The worldwide incidence of bariatric surgical procedures, also known as slimming or weight loss surgery, has increased more than fivefold in five years in most developed countries and research evidence shows it reduced risk of death in severely obese patients, suggest two scientists reviewing the latest research.

Dr Michael Korenkov, of the Department of Abdominal Surgery, University of Mainz in Germany, and Dr Stefan Sauerland from the Institute for Research in Operative Medicine, University of Witten/Herdecke, also in Germany, explore the issues surrounding the controversial approach to weight loss in the 15th December issue of The Lancet, available now as online premium content.

In their Clinical Update article, Korenkov and Sauerland refer to two cohort studies by Lars Sjöström and Ted Adams published in the 23rd August issue of the New England Journal of Medicine (NEJM), that showed bariatric surgery reduced mortality in morbidly obese patients by 29 and 40 per cent respectively.

Korenkov and Sauerland explore the two types of bariatric surgery: the gastric-restrictive type, which limits food intake; and the malabsorption type, which decreases the amount of food absorbed in the digestive tract.

They suggest the choice of which surgical procedure is taken “partly depends on the repertoire of the surgeon” because “most surgical centres cannot offer the full range of possible operations”. They also suggest that different types of procedure are commonly used in different parts of the world.
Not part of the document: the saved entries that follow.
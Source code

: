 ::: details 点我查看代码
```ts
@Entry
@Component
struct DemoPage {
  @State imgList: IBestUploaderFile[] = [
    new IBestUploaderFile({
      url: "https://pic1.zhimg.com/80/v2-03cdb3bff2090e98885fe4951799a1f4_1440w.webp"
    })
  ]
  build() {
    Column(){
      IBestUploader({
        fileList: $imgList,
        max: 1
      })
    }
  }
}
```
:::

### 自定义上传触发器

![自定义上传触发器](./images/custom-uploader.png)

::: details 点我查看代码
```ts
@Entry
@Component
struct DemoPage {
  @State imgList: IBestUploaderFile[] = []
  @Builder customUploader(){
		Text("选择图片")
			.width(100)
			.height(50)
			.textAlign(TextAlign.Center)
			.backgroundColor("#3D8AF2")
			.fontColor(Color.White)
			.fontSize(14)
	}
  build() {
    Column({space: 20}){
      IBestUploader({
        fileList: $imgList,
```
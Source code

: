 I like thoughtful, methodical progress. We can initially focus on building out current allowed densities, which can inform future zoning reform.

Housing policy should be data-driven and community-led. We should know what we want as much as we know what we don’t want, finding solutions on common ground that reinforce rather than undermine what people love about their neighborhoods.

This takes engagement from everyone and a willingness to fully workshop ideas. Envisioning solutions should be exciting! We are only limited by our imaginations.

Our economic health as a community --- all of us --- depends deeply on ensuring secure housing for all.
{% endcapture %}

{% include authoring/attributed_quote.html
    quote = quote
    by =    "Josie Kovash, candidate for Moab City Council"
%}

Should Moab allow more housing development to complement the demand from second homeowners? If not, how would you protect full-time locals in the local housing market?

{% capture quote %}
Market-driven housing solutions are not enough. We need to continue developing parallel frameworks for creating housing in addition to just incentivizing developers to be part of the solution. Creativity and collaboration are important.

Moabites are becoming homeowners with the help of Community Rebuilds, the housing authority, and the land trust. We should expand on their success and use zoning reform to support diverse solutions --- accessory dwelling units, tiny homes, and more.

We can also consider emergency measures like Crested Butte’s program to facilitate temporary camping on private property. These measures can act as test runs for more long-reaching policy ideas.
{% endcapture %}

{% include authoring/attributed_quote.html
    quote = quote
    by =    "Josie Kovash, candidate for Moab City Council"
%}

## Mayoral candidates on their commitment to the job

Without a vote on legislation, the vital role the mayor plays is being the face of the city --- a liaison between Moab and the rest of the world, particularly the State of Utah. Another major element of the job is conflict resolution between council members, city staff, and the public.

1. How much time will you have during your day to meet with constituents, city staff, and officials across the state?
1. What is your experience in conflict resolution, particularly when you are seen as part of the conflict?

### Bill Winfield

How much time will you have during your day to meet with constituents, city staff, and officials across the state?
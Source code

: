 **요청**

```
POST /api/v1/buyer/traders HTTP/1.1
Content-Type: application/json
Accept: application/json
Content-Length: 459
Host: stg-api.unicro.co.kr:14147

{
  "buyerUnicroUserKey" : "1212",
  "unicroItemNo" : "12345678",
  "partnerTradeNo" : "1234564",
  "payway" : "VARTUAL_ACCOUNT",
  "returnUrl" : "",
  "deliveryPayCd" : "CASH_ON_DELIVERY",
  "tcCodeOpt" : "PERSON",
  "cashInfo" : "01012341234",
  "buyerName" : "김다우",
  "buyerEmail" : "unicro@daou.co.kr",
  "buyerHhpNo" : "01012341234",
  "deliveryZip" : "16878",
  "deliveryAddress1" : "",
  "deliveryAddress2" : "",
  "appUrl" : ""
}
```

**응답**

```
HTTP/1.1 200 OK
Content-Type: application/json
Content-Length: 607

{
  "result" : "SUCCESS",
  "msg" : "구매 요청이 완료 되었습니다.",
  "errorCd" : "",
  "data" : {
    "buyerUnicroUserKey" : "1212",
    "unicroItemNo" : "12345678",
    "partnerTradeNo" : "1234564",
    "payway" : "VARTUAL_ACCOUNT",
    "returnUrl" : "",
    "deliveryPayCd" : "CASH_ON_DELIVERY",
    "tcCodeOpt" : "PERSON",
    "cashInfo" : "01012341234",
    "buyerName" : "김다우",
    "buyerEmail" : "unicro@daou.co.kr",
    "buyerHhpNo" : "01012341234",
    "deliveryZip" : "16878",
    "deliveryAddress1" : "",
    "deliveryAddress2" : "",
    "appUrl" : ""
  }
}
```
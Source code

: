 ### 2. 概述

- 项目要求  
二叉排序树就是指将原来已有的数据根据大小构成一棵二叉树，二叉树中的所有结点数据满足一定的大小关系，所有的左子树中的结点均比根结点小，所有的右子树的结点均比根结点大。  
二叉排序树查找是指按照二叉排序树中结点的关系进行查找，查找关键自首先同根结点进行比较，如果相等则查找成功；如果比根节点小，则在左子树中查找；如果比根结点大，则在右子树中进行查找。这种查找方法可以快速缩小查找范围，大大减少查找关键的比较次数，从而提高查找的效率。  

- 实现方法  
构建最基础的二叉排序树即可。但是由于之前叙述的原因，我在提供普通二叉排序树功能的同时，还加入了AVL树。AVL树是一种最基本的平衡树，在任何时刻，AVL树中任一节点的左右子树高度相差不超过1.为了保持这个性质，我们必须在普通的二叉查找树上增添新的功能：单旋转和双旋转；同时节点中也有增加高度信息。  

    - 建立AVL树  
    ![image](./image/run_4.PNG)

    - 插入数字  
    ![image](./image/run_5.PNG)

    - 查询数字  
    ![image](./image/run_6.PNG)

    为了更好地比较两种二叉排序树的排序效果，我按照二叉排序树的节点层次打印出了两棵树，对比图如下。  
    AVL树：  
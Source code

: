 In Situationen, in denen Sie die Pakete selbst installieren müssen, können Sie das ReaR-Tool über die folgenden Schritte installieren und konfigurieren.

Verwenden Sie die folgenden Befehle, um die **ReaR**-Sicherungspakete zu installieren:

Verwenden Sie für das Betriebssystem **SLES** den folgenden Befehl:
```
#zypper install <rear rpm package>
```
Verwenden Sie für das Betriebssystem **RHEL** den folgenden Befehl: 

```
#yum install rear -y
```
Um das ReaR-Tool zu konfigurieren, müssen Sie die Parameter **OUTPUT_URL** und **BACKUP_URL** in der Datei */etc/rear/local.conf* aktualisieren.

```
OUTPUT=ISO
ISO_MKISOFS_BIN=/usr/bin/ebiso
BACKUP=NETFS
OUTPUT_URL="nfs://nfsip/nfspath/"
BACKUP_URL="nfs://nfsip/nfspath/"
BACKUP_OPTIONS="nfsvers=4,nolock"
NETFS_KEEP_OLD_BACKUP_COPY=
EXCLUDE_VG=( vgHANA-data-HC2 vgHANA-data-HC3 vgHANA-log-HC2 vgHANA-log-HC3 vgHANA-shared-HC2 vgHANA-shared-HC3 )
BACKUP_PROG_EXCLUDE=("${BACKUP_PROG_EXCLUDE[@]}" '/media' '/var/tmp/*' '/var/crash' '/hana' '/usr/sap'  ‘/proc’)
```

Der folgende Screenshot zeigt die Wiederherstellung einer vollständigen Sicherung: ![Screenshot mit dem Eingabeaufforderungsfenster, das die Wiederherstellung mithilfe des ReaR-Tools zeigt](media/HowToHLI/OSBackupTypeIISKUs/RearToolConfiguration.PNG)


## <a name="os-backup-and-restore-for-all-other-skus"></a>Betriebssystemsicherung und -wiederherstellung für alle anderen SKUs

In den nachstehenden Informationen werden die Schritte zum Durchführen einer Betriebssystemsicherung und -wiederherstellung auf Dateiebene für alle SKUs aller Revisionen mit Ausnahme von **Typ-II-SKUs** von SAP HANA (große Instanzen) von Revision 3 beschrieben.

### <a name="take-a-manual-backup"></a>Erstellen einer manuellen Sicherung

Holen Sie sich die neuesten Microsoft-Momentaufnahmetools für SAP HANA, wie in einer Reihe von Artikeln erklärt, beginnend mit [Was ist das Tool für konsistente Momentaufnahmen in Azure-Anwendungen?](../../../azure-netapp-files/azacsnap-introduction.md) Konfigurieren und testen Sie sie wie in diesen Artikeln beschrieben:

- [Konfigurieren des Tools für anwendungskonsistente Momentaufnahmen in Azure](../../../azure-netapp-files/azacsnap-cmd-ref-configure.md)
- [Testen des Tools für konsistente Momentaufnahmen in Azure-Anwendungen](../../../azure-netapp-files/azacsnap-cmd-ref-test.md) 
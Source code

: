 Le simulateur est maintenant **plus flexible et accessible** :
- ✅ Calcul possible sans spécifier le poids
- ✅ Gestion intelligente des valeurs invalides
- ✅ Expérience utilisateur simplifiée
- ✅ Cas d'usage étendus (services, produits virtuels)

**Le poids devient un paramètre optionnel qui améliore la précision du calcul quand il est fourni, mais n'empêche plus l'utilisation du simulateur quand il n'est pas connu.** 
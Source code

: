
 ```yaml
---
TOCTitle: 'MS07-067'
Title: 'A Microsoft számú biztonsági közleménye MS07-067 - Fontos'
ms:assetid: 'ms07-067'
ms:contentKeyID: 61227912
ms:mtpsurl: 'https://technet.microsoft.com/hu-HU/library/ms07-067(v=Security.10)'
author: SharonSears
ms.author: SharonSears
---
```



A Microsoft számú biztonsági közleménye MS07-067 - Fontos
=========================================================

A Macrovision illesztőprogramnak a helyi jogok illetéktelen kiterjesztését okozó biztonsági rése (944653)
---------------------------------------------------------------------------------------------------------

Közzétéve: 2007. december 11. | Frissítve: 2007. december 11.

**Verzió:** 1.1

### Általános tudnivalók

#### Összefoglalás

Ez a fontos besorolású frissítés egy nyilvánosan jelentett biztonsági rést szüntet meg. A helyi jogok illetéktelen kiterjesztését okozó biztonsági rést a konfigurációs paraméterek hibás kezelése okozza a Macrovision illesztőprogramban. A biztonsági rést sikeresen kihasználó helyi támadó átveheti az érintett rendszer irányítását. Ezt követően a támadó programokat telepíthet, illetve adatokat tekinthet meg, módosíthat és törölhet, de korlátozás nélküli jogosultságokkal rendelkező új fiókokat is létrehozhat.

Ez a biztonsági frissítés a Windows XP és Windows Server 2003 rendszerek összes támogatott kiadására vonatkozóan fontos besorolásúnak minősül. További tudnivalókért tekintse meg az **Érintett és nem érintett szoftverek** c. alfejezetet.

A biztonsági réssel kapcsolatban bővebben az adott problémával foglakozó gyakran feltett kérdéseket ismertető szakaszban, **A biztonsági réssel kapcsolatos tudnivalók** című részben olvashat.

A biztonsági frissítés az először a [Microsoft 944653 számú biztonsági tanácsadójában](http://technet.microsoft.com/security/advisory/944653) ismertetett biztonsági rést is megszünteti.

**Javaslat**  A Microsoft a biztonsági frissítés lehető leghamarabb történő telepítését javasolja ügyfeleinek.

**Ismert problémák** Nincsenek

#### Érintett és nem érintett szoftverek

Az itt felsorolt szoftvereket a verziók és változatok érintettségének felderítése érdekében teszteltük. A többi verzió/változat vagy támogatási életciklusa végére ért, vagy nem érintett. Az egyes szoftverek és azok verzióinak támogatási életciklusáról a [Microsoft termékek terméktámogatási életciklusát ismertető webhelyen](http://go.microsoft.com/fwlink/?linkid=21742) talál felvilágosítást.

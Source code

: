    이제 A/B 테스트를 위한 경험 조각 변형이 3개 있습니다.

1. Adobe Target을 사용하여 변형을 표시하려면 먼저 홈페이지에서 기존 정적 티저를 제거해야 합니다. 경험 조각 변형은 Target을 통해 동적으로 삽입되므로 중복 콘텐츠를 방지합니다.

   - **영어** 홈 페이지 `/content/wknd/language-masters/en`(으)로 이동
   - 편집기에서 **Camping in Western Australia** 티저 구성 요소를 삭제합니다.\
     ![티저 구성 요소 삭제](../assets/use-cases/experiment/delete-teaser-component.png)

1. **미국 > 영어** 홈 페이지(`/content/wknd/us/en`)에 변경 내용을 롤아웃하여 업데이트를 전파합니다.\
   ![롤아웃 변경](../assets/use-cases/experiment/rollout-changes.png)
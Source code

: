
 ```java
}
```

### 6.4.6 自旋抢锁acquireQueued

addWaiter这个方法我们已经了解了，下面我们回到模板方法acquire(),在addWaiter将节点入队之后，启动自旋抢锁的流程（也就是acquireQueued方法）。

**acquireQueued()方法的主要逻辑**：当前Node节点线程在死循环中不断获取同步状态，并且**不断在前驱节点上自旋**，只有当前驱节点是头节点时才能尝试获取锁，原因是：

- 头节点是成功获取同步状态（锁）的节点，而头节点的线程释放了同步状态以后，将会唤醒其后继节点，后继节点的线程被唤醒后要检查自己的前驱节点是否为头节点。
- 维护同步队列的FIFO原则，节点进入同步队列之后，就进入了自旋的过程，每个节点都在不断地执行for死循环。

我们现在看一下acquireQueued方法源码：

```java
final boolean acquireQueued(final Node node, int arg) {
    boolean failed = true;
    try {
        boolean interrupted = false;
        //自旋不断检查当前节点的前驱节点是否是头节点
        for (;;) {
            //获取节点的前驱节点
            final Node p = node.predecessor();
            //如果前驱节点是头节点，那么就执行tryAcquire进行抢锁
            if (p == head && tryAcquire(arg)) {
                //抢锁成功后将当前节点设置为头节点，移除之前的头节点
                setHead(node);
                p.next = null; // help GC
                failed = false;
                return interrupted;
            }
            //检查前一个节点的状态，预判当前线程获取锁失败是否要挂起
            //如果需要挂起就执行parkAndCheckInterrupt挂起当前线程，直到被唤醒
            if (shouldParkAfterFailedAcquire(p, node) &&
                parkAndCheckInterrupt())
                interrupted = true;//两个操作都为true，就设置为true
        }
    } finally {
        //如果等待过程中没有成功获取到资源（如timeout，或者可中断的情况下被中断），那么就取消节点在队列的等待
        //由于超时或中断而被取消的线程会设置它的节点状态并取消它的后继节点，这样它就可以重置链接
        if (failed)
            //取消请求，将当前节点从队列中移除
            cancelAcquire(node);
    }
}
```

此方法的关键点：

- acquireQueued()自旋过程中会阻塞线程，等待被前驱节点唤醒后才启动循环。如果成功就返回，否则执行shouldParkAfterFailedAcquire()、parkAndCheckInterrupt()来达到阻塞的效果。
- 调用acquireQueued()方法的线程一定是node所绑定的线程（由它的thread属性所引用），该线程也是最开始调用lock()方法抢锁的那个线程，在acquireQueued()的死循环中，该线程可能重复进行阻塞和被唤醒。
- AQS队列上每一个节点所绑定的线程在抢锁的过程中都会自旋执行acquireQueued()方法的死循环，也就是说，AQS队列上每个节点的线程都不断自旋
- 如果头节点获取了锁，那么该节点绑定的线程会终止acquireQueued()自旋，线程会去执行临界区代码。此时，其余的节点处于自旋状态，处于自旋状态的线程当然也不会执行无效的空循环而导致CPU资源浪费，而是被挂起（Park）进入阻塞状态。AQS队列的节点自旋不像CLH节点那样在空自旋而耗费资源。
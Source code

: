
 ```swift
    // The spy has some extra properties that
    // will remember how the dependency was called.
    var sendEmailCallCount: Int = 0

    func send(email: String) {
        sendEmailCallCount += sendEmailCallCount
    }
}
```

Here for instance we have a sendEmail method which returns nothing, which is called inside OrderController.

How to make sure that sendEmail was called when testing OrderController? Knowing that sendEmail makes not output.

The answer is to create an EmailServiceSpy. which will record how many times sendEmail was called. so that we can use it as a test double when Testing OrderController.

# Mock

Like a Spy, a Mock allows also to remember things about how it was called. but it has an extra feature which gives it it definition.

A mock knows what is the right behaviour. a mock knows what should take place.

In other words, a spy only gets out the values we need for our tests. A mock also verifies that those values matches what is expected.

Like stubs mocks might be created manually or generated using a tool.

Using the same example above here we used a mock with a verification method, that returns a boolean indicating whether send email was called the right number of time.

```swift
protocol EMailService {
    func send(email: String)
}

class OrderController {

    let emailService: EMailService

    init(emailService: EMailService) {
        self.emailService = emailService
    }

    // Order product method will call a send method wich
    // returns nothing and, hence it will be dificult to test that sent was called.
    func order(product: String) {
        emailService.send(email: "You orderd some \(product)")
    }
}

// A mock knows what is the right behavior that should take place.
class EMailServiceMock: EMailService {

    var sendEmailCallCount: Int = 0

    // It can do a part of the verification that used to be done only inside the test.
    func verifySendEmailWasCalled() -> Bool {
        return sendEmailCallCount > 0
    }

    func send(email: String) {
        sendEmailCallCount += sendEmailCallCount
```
Traditionally, the effectiveness of a surgical procedure to manage weight has only been measured in terms of the weight reduction, for which the evidence overwhelmingly points to success.

However, Korenkov and Sauerland say that nowadays there is a trend toward looking at the effect of surgery on “obesity-related comorbidities, which can affect metabolic, cardiovascular, respiratory, gastrointestinal, musculoskeletal and urological organ systems”.

“New data indicate that at least some bariatric procedures exert their beneficial metabolic effects not only by weight loss but also through a change in hormone release from the gut,” wrote Korenkov and Sauerland.

“This finding corresponds to clinical observations that obesity in patients with diabetes is especially amenable to bariatric surgery,” they added.

Also being taken into account are the psychological effects of bariatric surgery, they wrote.

The authors suggest that as with other surgical fields, the expertise of the surgical team is key to the success of a bariatric procedure, and they call for more centres with concentrated knowledge and skills, because:

“Mortality in high-volume centres is lower than in lower-volume centres.”

Overall Korenkov and Sauerland suggest the evidence that bariatric surgery is more effective than non-surgical approaches to morbid obesity is good. But, they also offer a word of caution:

“No single operation is ideal for every morbidly obese patient, and all operations also entail some disadvantages.”

According to the Cleveland Clinic, a person is considered a candidate for weight loss surgery if their body mass index (BMI) is over 40, that is about 100 pounds overweight for men and about 80 pounds overweight for women. This BMI range is classed as “severely obese”.

People with a BMI of 35 to 40 may also be potential surgery candidates if they suffer from life threatening health problems such as severe sleep apnea, obesity-related heart disease, or diabetes. Motivation and behaviour are said to be key factors to success.

According to the American Society for Bariatric Surgery (ASBS), the number of Americans having weight loss surgery has increased from around 16,000 in the early 1990s to more than 103,000 in 2003.

“Clinical update: bariatric surgery.”
Michael Korenkov, Stefan Sauerland
The Lancet, Vol. 370, Issue 9604, 15 December 2007, Pages 1988-1990.